***** Available records

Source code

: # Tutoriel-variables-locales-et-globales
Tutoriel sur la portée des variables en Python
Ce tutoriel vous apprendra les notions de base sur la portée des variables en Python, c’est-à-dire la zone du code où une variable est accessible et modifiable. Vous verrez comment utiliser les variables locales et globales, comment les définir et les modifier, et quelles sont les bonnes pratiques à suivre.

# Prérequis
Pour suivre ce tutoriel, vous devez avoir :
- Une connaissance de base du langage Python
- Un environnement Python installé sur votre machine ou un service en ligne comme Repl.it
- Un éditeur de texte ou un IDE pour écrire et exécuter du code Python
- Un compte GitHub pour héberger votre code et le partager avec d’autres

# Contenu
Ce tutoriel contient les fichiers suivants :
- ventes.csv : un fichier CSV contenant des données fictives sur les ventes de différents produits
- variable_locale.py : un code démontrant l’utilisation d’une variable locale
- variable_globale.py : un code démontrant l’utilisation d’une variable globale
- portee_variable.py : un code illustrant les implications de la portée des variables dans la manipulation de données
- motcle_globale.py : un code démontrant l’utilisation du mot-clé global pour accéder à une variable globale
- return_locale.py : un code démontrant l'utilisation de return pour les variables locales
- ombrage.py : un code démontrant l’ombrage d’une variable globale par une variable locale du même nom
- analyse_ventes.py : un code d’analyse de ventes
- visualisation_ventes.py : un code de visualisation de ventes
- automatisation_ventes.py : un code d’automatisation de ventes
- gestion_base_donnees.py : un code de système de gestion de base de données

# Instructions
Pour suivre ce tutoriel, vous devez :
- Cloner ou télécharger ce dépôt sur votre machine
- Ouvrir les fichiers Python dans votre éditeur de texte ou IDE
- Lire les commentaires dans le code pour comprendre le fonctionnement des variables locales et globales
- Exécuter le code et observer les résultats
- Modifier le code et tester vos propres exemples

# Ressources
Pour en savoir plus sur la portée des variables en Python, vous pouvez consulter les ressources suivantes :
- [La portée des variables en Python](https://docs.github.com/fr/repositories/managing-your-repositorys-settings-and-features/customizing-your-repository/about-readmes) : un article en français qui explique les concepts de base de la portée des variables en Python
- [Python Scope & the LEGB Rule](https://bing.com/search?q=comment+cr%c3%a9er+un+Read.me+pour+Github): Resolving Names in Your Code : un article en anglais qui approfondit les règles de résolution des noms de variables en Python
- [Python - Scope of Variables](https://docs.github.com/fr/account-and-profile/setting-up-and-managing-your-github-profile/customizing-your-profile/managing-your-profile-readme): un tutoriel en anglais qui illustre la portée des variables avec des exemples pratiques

**********

**Your assignment**
Would you copy out each line of the records above where the word "dans" occurs?

**Exercise output**
- portee_variable.py : un code illustrant les implications de la portée des variables dans la manipulation de données
- Ouvrir les fichiers Python dans votre éditeur de texte ou IDE
- Lire les commentaires dans le code pour comprendre le fonctionnement des variables locales et globales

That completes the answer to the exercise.